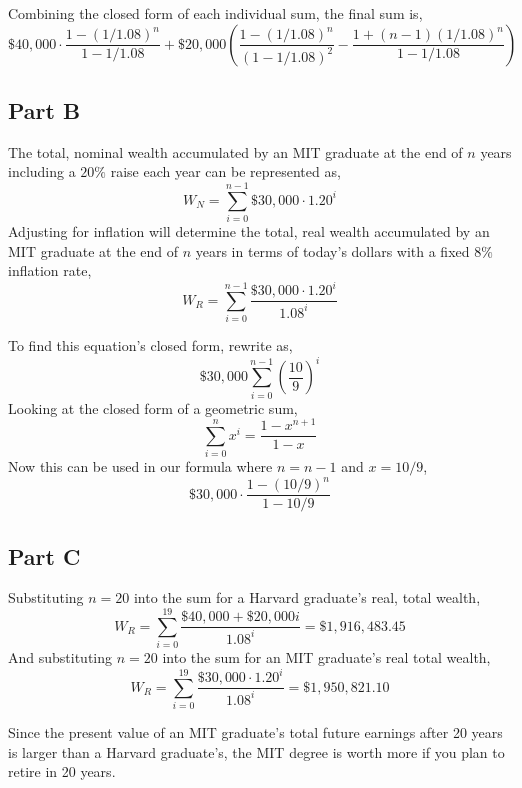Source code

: \documentclass{article}
\begin{document}
Combining the closed form of each individual sum, the final sum is,
$$ \$40,000 \cdot \frac{1 - (1/1.08)^n}{1 - 1/1.08} + \$20,000 \left(
\frac{1 - (1/1.08)^n}{(1 - 1/1.08)^2} - \frac{1 + (n - 1) (1/1.08)^n}{1 -
1/1.08}\right) $$

\break

\subsection*{Part B}

The total, nominal wealth accumulated by an MIT graduate at the end of  $n$
years including a $20\%$ raise each year can be represented as,
$$ W_N = \sum\limits_{i = 0}^{n - 1} \$30,000 \cdot 1.20^i $$
Adjusting for inflation will determine the total, real wealth accumulated by an
MIT graduate at the end of $n$ years in terms of today's dollars with a fixed
$8\%$ inflation rate,
$$ W_R = \sum\limits_{i = 0}^{n - 1} \frac{\$30,000 \cdot 1.20^i}{1.08^i} $$

To find this equation's closed form, rewrite as,
$$ \$30,000 \sum\limits_{i = 0}^{n - 1} \left(\frac{10}{9}\right)^i $$
Looking at the closed form of a geometric sum,
$$ \sum\limits_{i = 0}^n x^i = \frac{1 - x^{n + 1}}{1 - x} $$
Now this can be used in our formula where $n = n - 1$ and $x = 10/9$,
$$ \$30,000 \cdot \frac{1 - (10/9)^n}{1 - 10/9} $$

\break

\subsection*{Part C}

Substituting $n = 20$ into the sum for a Harvard graduate's real, total wealth,
$$ W_R = \sum\limits_{i = 0}^{19} \frac{\$40,000 + \$20,000 i}{1.08^i} =
\$1,916,483.45 $$
And substituting $n = 20$ into the sum for an MIT graduate's real total wealth,
$$ W_R = \sum\limits_{i = 0}^{19} \frac{\$30,000 \cdot 1.20^i}{1.08^i} =
\$1,950,821.10 $$

Since the present value of an MIT graduate's total future earnings after 20
years is larger than a Harvard graduate's, the MIT degree is worth more if you
plan to retire in 20 years.
\end{document}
-*-*-
The answer is each line from the entries above in which the word "real" occurs.

Adjusting for inflation will determine the total, real wealth accumulated by an
Substituting $n = 20$ into the sum for a Harvard graduate's real, total wealth,
And substituting $n = 20$ into the sum for an MIT graduate's real total wealth,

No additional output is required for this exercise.